:: Records for processing ::

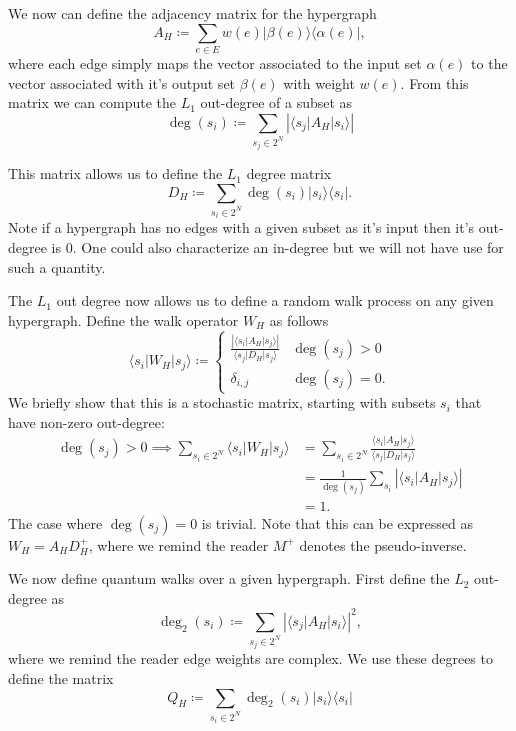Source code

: \documentclass{article}
\newcommand{\ket}[1]{|#1\rangle}
\newcommand{\bra}[1]{\langle #1|}
\newcommand{\ketbra}[2]{| #1\rangle\! \langle #2|}
\newcommand{\abs}[1]{\left| #1 \right|}
\newcommand{\basei}{\ket{s_i}}
\newcommand{\base}[1]{\ket{s_{#1}}}
\newcommand{\dual}[1]{\bra{s_{#1}}}
\begin{document}
We now can define the adjacency matrix for the hypergraph
\begin{equation}
    A_H \coloneqq \sum_{e \in E} w(e) \ketbra{\beta(e)}{\alpha(e)},
\end{equation}
where each edge simply maps the vector associated to the input set $\alpha(e)$ to the vector associated with it's output set $\beta(e)$ with weight $w(e)$. From this matrix we can compute the $L_1$ out-degree of a subset as
\begin{equation}
    \deg(s_i) \coloneqq \sum_{s_j \in 2^N} \abs{\dual{j} A_H \basei}
\end{equation}

This matrix allows us to define the $L_1$ degree matrix
\begin{equation}
    D_H \coloneqq \sum_{s_i \in 2^N} \deg(s_i) \ketbra{s_i}{s_i}.
\end{equation}
Note if a hypergraph has no edges with a given subset as it's input then it's out-degree is 0. One could also characterize an in-degree but we will not have use for such a quantity.

The $L_1$ out degree now allows us to define a random walk process on any given hypergraph. Define the walk operator $W_H$ as follows
\begin{equation}
    \dual{i} W_H \base{j} \coloneqq \begin{cases}
        \frac{\abs{\dual{i} A_H \base{j}}}{\dual{j} D_H \base{j}} & \deg(s_j) > 0 \\
        \delta_{i,j} & \deg(s_j) = 0.
    \end{cases}
\end{equation}
We briefly show that this is a stochastic matrix, starting with subsets $s_i$ that have non-zero out-degree:
\begin{align}
    \deg(s_j) > 0 \implies \sum_{s_i \in 2^N} \dual{i} W_H \base{j} &= \sum_{s_i \in 2^N } \frac{\dual{i} A_H \base{j}}{\dual{j} D_H \base{j}} \\
    &= \frac{1}{\deg(s_j)} \sum_{s_i} \abs{\dual{i} A_H \base{j}} \\
    &= 1.
\end{align}
The case where $\deg(s_j) = 0$ is trivial. Note that this can be expressed as $W_H = A_H D_H^{+}$, where we remind the reader $M^+$ denotes the pseudo-inverse.

We now define quantum walks over a given hypergraph. First define the $L_2$ out-degree as 
\begin{equation}
\deg_2(s_i) \coloneqq \sum_{s_j \in 2^N} \abs{\dual{j} A_H \base{i}}^2,
\end{equation}
where we remind the reader edge weights are complex. We use these degrees to define the matrix
\begin{equation}
    Q_H \coloneqq \sum_{s_i \in 2^N} \deg_2(s_i) \base{i} \dual{i}
\end{equation}
\end{document}
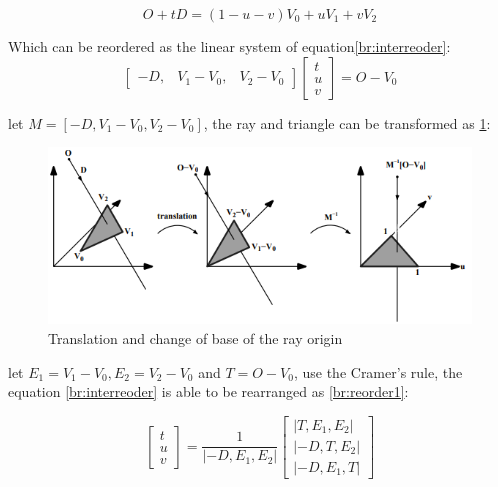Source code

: \begin{equation}
    O+t D=(1-u-v) V_{0}+u V_{1}+v V_{2}
    \label{br:intersection}
\end{equation}

Which can be reordered as the linear system of equation\ref{br:interreoder}:
\begin{equation}
    \left[\begin{array}{lll}
        -D, & V_{1}-V_{0}, & V_{2}-V_{0}
        \end{array}\right]\left[\begin{array}{l}
        t \\
        u \\
        v
        \end{array}\right]=O-V_{0}
    \label{br:interreoder}
\end{equation}

let $ M=\left[-D, V_{1}-V_{0}, V_{2}-V_{0}\right] $, the ray and triangle can be transformed as \ref{br:trans}:
\begin{figure}[htbp]
    \centering
    \includegraphics[width=15cm]{Images/Chap2/intersection.png}
    \caption{Translation and change of base of the ray origin}
    \label{br:trans}
\end{figure}

let $ E_{1}=V_{1}-V_{0}, E_{2}=V_{2}-V_{0} $ and $ T=O-V_{0} $, use the Cramer's rule, the equation \ref{br:interreoder} is able to be rearranged as \ref{br:reorder1}:

\begin{equation}
    \begin{bmatrix}t
        \\u
        \\v
       \end{bmatrix}=\frac{1}{\left|-D,E_{1},E_{2}\right|}
       \begin{bmatrix}\left|T,E_{1},E_{2}\right| 
        \\\left|-D,T,E_{2}\right|
        \\\left|-D,E_{1},T\right|
       \end{bmatrix}
    \label{br:reorder1}
\end{equation}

:::

Problem details >> Print the listing word for word, but omit the pictures.

Task output >>
Source code

: \documentclass{article}
\newcommand{\ket}[1]{|#1\rangle}
\newcommand{\bra}[1]{\langle #1|}
\newcommand{\ketbra}[2]{| #1\rangle\! \langle #2|}
\newcommand{\abs}[1]{\left| #1 \right|}
\newcommand{\basei}{\ket{s_i}}
\newcommand{\base}[1]{\ket{s_{#1}}}
\newcommand{\dual}[1]{\bra{s_{#1}}}
\begin{document}
We now can define the adjacency matrix for the hypergraph
\begin{equation}
    A_H \coloneqq \sum_{e \in E} w(e) \ketbra{\beta(e)}{\alpha(e)},
\end{equation}
where each edge simply maps the vector associated to the input set $\alpha(e)$ to the vector associated with it's output set $\beta(e)$ with weight $w(e)$. From this matrix we can compute the $L_1$ out-degree of a subset as
\begin{equation}
    \deg(s_i) \coloneqq \sum_{s_j \in 2^N} \abs{\dual{j} A_H \basei}
\end{equation}

This matrix allows us to define the $L_1$ degree matrix
\begin{equation}
    D_H \coloneqq \sum_{s_i \in 2^N} \deg(s_i) \ketbra{s_i}{s_i}.
\end{equation}
Note if a hypergraph has no edges with a given subset as it's input then it's out-degree is 0. One could also characterize an in-degree but we will not have use for such a quantity.

The $L_1$ out degree now allows us to define a random walk process on any given hypergraph. Define the walk operator $W_H$ as follows
\begin{equation}
    \dual{i} W_H \base{j} \coloneqq \begin{cases}
        \frac{\abs{\dual{i} A_H \base{j}}}{\dual{j} D_H \base{j}} & \deg(s_j) > 0 \\
        \delta_{i,j} & \deg(s_j) = 0.
    \end{cases}
\end{equation}
We briefly show that this is a stochastic matrix, starting with subsets $s_i$ that have non-zero out-degree:
\begin{align}
    \deg(s_j) > 0 \implies \sum_{s_i \in 2^N} \dual{i} W_H \base{j} &= \sum_{s_i \in 2^N } \frac{\dual{i} A_H \base{j}}{\dual{j} D_H \base{j}} \\
    &= \frac{1}{\deg(s_j)} \sum_{s_i} \abs{\dual{i} A_H \base{j}} \\
    &= 1.
\end{align}
The case where $\deg(s_j) = 0$ is trivial. Note that this can be expressed as $W_H = A_H D_H^{+}$, where we remind the reader $M^+$ denotes the pseudo-inverse.

We now define quantum walks over a given hypergraph. First define the $L_2$ out-degree as 
\begin{equation}
\deg_2(s_i) \coloneqq \sum_{s_j \in 2^N} \abs{\dual{j} A_H \base{i}}^2,
\end{equation}
where we remind the reader edge weights are complex. We use these degrees to define the matrix
\begin{equation}
    Q_H \coloneqq \sum_{s_i \in 2^N} \deg_2(s_i) \base{i} \dual{i}
\end{equation}
\end{document}
Source code

: \begin{equation}
    O+t D=(1-u-v) V_{0}+u V_{1}+v V_{2}
    \label{br:intersection}
\end{equation}

Which can be reordered as the linear system of equation\ref{br:interreoder}:
\begin{equation}
    \left[\begin{array}{lll}
        -D, & V_{1}-V_{0}, & V_{2}-V_{0}
        \end{array}\right]\left[\begin{array}{l}
        t \\
        u \\
        v
        \end{array}\right]=O-V_{0}
    \label{br:interreoder}
\end{equation}

let $ M=\left[-D, V_{1}-V_{0}, V_{2}-V_{0}\right] $, the ray and triangle can be transformed as \ref{br:trans}:
\begin{figure}[htbp]
    \centering
    \includegraphics[width=15cm]{Images/Chap2/intersection.png}
    \caption{Translation and change of base of the ray origin}
    \label{br:trans}
\end{figure}

let $ E_{1}=V_{1}-V_{0}, E_{2}=V_{2}-V_{0} $ and $ T=O-V_{0} $, use the Cramer's rule, the equation \ref{br:interreoder} is able to be rearranged as \ref{br:reorder1}:

\begin{equation}
    \begin{bmatrix}t
        \\u
        \\v
       \end{bmatrix}=\frac{1}{\left|-D,E_{1},E_{2}\right|}
       \begin{bmatrix}\left|T,E_{1},E_{2}\right| 
        \\\left|-D,T,E_{2}\right|
        \\\left|-D,E_{1},T\right|
       \end{bmatrix}
    \label{br:reorder1}
\end{equation}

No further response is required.